**Problem to solve:**
Set down the entries exactly as they appear, apart from the images, which stay out.

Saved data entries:
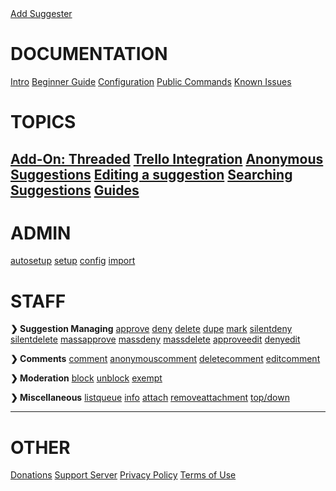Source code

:<div class="sidebar-top-button">
  <a href="https://suggester.js.org/invite" class="sidebar-btn">
    <i class="fa-solid fa-plus"></i> Add Suggester
  </a>
</div>
<div class="tight-links">

# **DOCUMENTATION**

[<i class="fa-solid fa-circle-info"></i> Intro](home.md)
[<i class="fa-solid fa-book"></i> Beginner Guide](/beginner-guide.md)
[<i class="fa-solid fa-gear"></i> Configuration](/config/configuration.md)
[<i class="fa-solid fa-wrench"></i> Public Commands](/sumup.md)
[<i class="fa-solid fa-font-awesome"></i> Known Issues](/topics/known-issues.md)

</div>

<div class="tight-links">

# **TOPICS**
[<i class="fa-solid fa-star" style="color: #FFD43B;"></i> Add-On: Threaded](/topics/threaded.md)
[<i class="fas fa-cogs"></i> Trello Integration](/topics/trello/intro.md)
[<i class="fa-solid fa-user-secret"></i> Anonymous Suggestions](/topics/anonymous-suggestions.md)
[<i class="fa-solid fa-pen"></i> Editing a suggestion](/topics/suggestion-editing.md)
[<i class="fa-solid fa-magnifying-glass"></i> Searching Suggestions](/topics/search.md)
[<i class="fa-solid fa-book"></i> Guides](/topics/guides/intro.md)
---
</div>


# **ADMIN**
[autosetup](/admin/autosetup.md)
[setup](/admin/setup.md)
[config](/config/configuration.md)
[import](/admin/import.md)

# **STAFF**

**❯ Suggestion Managing**
[approve](/staff/approve.md)
[deny](/staff/deny.md)
[delete](/staff/delete.md)
[dupe](/staff/dupe.md)
[mark](/staff/mark.md)
[silentdeny](/staff/silentdeny.md)
[silentdelete](/staff/silentdelete.md)
[massapprove](/staff/massapprove.md)
[massdeny](/staff/massdeny.md)
[massdelete](/staff/massdelete.md)
[approveedit](/staff/approveedit.md)
[denyedit](/staff/denyedit.md)

**❯ Comments**
[comment](/staff/comment.md)
[anonymouscomment](/staff/acomment.md)
[deletecomment](/staff/deletecomment.md)
[editcomment](/staff/comment-editing.md)

**❯ Moderation**
[block](/staff/block.md)
[unblock](/staff/unblock.md)
[exempt](/staff/exempt.md)

**❯ Miscellaneous**
[listqueue](/staff/listqueue.md)
[info](/staff/info.md)
[attach](/staff/attach.md)
[removeattachment](/staff/removeattachment.md)
[top/down](/staff/top-n-down.md)

---
# **OTHER**
[<i class="fa-solid fa-heart fa-beat" style="color: #f5479b;"></i> Donations](/supporting/info.md)
[<i class="fa-solid fa-question"></i> Support Server](https://suggester.js.org/support)
[<i class="fa-solid fa-lock"></i> Privacy Policy](/legal/privacy.md)
[<i class="fa-solid fa-section"></i> Terms of Use](/legal/terms.md)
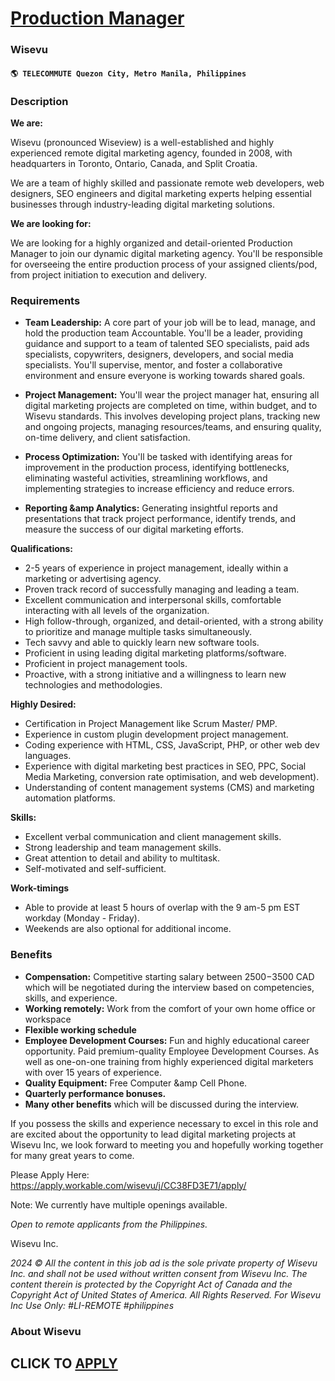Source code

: # [Production Manager](https://www.remotewlb.com/apply/production-manager-87182)  
### Wisevu  
#### `🌎 TELECOMMUTE Quezon City, Metro Manila, Philippines`  

### **Description**

 **We are:**

Wisevu (pronounced Wiseview) is a well-established and highly experienced remote digital marketing agency, founded in 2008, with headquarters in Toronto, Ontario, Canada, and Split Croatia.

We are a team of highly skilled and passionate remote web developers, web designers, SEO engineers and digital marketing experts helping essential businesses through industry-leading digital marketing solutions.

 **We are looking for:**

We are looking for a highly organized and detail-oriented Production Manager to join our dynamic digital marketing agency. You'll be responsible for overseeing the entire production process of your assigned clients/pod, from project initiation to execution and delivery.

###  **Requirements**

  * **Team Leadership:** A core part of your job will be to lead, manage, and hold the production team Accountable. You'll be a leader, providing guidance and support to a team of talented SEO specialists, paid ads specialists, copywriters, designers, developers, and social media specialists. You'll supervise, mentor, and foster a collaborative environment and ensure everyone is working towards shared goals.

  * **Project Management:** You'll wear the project manager hat, ensuring all digital marketing projects are completed on time, within budget, and to Wisevu standards. This involves developing project plans, tracking new and ongoing projects, managing resources/teams, and ensuring quality, on-time delivery, and client satisfaction.

  * **Process Optimization:** You'll be tasked with identifying areas for improvement in the production process, identifying bottlenecks, eliminating wasteful activities, streamlining workflows, and implementing strategies to increase efficiency and reduce errors.

  * **Reporting &amp Analytics:** Generating insightful reports and presentations that track project performance, identify trends, and measure the success of our digital marketing efforts.

 **Qualifications:**

  * 2-5 years of experience in project management, ideally within a marketing or advertising agency.
  * Proven track record of successfully managing and leading a team.
  * Excellent communication and interpersonal skills, comfortable interacting with all levels of the organization.
  * High follow-through, organized, and detail-oriented, with a strong ability to prioritize and manage multiple tasks simultaneously.
  * Tech savvy and able to quickly learn new software tools.
  * Proficient in using leading digital marketing platforms/software.
  * Proficient in project management tools.
  * Proactive, with a strong initiative and a willingness to learn new technologies and methodologies.

**Highly Desired:**

  * Certification in Project Management like Scrum Master/ PMP.
  * Experience in custom plugin development project management.
  * Coding experience with HTML, CSS, JavaScript, PHP, or other web dev languages.
  * Experience with digital marketing best practices in SEO, PPC, Social Media Marketing, conversion rate optimisation, and web development).
  * Understanding of content management systems (CMS) and marketing automation platforms.

**Skills:**

  * Excellent verbal communication and client management skills.
  * Strong leadership and team management skills.
  * Great attention to detail and ability to multitask.
  * Self-motivated and self-sufficient.

**Work-timings**

  * Able to provide at least 5 hours of overlap with the 9 am-5 pm EST workday (Monday - Friday).
  * Weekends are also optional for additional income.

### **Benefits**

  * **Compensation:** Competitive starting salary between $2500-$3500 CAD which will be negotiated during the interview based on competencies, skills, and experience.
  * **Working remotely:** Work from the comfort of your own home office or workspace
  * **Flexible working schedule**
  * **Employee Development Courses:** Fun and highly educational career opportunity. Paid premium-quality Employee Development Courses. As well as one-on-one training from highly experienced digital marketers with over 15 years of experience.
  * **Quality Equipment:** Free Computer &amp Cell Phone.
  * **Quarterly performance bonuses.**
  * **Many other benefits** which will be discussed during the interview.

If you possess the skills and experience necessary to excel in this role and are excited about the opportunity to lead digital marketing projects at Wisevu Inc, we look forward to meeting you and hopefully working together for many great years to come.

Please Apply Here: https://apply.workable.com/wisevu/j/CC38FD3E71/apply/

Note: We currently have multiple openings available.

_Open to remote applicants from the Philippines._

Wisevu Inc.

 _2024 © All the content in this job ad is the sole private property of Wisevu Inc. and shall not be used without written consent from Wisevu Inc. The content therein is protected by the Copyright Act of Canada and the Copyright Act of United States of America. All Rights Reserved. For Wisevu Inc Use Only: #LI-REMOTE #philippines_

###  **About Wisevu**

  
## CLICK TO [APPLY](https://www.remotewlb.com/apply/production-manager-87182)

**Output below:**
Source code

:<div class="sidebar-top-button">
  <a href="https://suggester.js.org/invite" class="sidebar-btn">
    <i class="fa-solid fa-plus"></i> Add Suggester
  </a>
</div>
<div class="tight-links">

# **DOCUMENTATION**

[<i class="fa-solid fa-circle-info"></i> Intro](home.md)
[<i class="fa-solid fa-book"></i> Beginner Guide](/beginner-guide.md)
[<i class="fa-solid fa-gear"></i> Configuration](/config/configuration.md)
[<i class="fa-solid fa-wrench"></i> Public Commands](/sumup.md)
[<i class="fa-solid fa-font-awesome"></i> Known Issues](/topics/known-issues.md)

</div>

<div class="tight-links">

# **TOPICS**
[<i class="fa-solid fa-star" style="color: #FFD43B;"></i> Add-On: Threaded](/topics/threaded.md)
[<i class="fas fa-cogs"></i> Trello Integration](/topics/trello/intro.md)
[<i class="fa-solid fa-user-secret"></i> Anonymous Suggestions](/topics/anonymous-suggestions.md)
[<i class="fa-solid fa-pen"></i> Editing a suggestion](/topics/suggestion-editing.md)
[<i class="fa-solid fa-magnifying-glass"></i> Searching Suggestions](/topics/search.md)
[<i class="fa-solid fa-book"></i> Guides](/topics/guides/intro.md)
---
</div>


# **ADMIN**
[autosetup](/admin/autosetup.md)
[setup](/admin/setup.md)
[config](/config/configuration.md)
[import](/admin/import.md)

# **STAFF**

**❯ Suggestion Managing**
[approve](/staff/approve.md)
[deny](/staff/deny.md)
[delete](/staff/delete.md)
[dupe](/staff/dupe.md)
[mark](/staff/mark.md)
[silentdeny](/staff/silentdeny.md)
[silentdelete](/staff/silentdelete.md)
[massapprove](/staff/massapprove.md)
[massdeny](/staff/massdeny.md)
[massdelete](/staff/massdelete.md)
[approveedit](/staff/approveedit.md)
[denyedit](/staff/denyedit.md)

**❯ Comments**
[comment](/staff/comment.md)
[anonymouscomment](/staff/acomment.md)
[deletecomment](/staff/deletecomment.md)
[editcomment](/staff/comment-editing.md)

**❯ Moderation**
[block](/staff/block.md)
[unblock](/staff/unblock.md)
[exempt](/staff/exempt.md)

**❯ Miscellaneous**
[listqueue](/staff/listqueue.md)
[info](/staff/info.md)
[attach](/staff/attach.md)
[removeattachment](/staff/removeattachment.md)
[top/down](/staff/top-n-down.md)

---
# **OTHER**
[<i class="fa-solid fa-heart fa-beat" style="color: #f5479b;"></i> Donations](/supporting/info.md)
[<i class="fa-solid fa-question"></i> Support Server](https://suggester.js.org/support)
[<i class="fa-solid fa-lock"></i> Privacy Policy](/legal/privacy.md)
[<i class="fa-solid fa-section"></i> Terms of Use](/legal/terms.md)
Source code

: # [Production Manager](https://www.remotewlb.com/apply/production-manager-87182)  
### Wisevu  
#### `🌎 TELECOMMUTE Quezon City, Metro Manila, Philippines`  

### **Description**

 **We are:**

Wisevu (pronounced Wiseview) is a well-established and highly experienced remote digital marketing agency, founded in 2008, with headquarters in Toronto, Ontario, Canada, and Split Croatia.

We are a team of highly skilled and passionate remote web developers, web designers, SEO engineers and digital marketing experts helping essential businesses through industry-leading digital marketing solutions.

 **We are looking for:**

We are looking for a highly organized and detail-oriented Production Manager to join our dynamic digital marketing agency. You'll be responsible for overseeing the entire production process of your assigned clients/pod, from project initiation to execution and delivery.

###  **Requirements**

  * **Team Leadership:** A core part of your job will be to lead, manage, and hold the production team Accountable. You'll be a leader, providing guidance and support to a team of talented SEO specialists, paid ads specialists, copywriters, designers, developers, and social media specialists. You'll supervise, mentor, and foster a collaborative environment and ensure everyone is working towards shared goals.

  * **Project Management:** You'll wear the project manager hat, ensuring all digital marketing projects are completed on time, within budget, and to Wisevu standards. This involves developing project plans, tracking new and ongoing projects, managing resources/teams, and ensuring quality, on-time delivery, and client satisfaction.

  * **Process Optimization:** You'll be tasked with identifying areas for improvement in the production process, identifying bottlenecks, eliminating wasteful activities, streamlining workflows, and implementing strategies to increase efficiency and reduce errors.

  * **Reporting &amp Analytics:** Generating insightful reports and presentations that track project performance, identify trends, and measure the success of our digital marketing efforts.

 **Qualifications:**

  * 2-5 years of experience in project management, ideally within a marketing or advertising agency.
  * Proven track record of successfully managing and leading a team.
  * Excellent communication and interpersonal skills, comfortable interacting with all levels of the organization.
  * High follow-through, organized, and detail-oriented, with a strong ability to prioritize and manage multiple tasks simultaneously.
  * Tech savvy and able to quickly learn new software tools.
  * Proficient in using leading digital marketing platforms/software.
  * Proficient in project management tools.
  * Proactive, with a strong initiative and a willingness to learn new technologies and methodologies.

**Highly Desired:**

  * Certification in Project Management like Scrum Master/ PMP.
  * Experience in custom plugin development project management.
  * Coding experience with HTML, CSS, JavaScript, PHP, or other web dev languages.
  * Experience with digital marketing best practices in SEO, PPC, Social Media Marketing, conversion rate optimisation, and web development).
  * Understanding of content management systems (CMS) and marketing automation platforms.

**Skills:**

  * Excellent verbal communication and client management skills.
  * Strong leadership and team management skills.
  * Great attention to detail and ability to multitask.
  * Self-motivated and self-sufficient.

**Work-timings**

  * Able to provide at least 5 hours of overlap with the 9 am-5 pm EST workday (Monday - Friday).
  * Weekends are also optional for additional income.

### **Benefits**

  * **Compensation:** Competitive starting salary between $2500-$3500 CAD which will be negotiated during the interview based on competencies, skills, and experience.
  * **Working remotely:** Work from the comfort of your own home office or workspace
  * **Flexible working schedule**
  * **Employee Development Courses:** Fun and highly educational career opportunity. Paid premium-quality Employee Development Courses. As well as one-on-one training from highly experienced digital marketers with over 15 years of experience.
  * **Quality Equipment:** Free Computer &amp Cell Phone.
  * **Quarterly performance bonuses.**
  * **Many other benefits** which will be discussed during the interview.

If you possess the skills and experience necessary to excel in this role and are excited about the opportunity to lead digital marketing projects at Wisevu Inc, we look forward to meeting you and hopefully working together for many great years to come.

Please Apply Here: https://apply.workable.com/wisevu/j/CC38FD3E71/apply/

Note: We currently have multiple openings available.

_Open to remote applicants from the Philippines._

Wisevu Inc.

 _2024 © All the content in this job ad is the sole private property of Wisevu Inc. and shall not be used without written consent from Wisevu Inc. The content therein is protected by the Copyright Act of Canada and the Copyright Act of United States of America. All Rights Reserved. For Wisevu Inc Use Only: #LI-REMOTE #philippines_

###  **About Wisevu**

  
## CLICK TO [APPLY](https://www.remotewlb.com/apply/production-manager-87182)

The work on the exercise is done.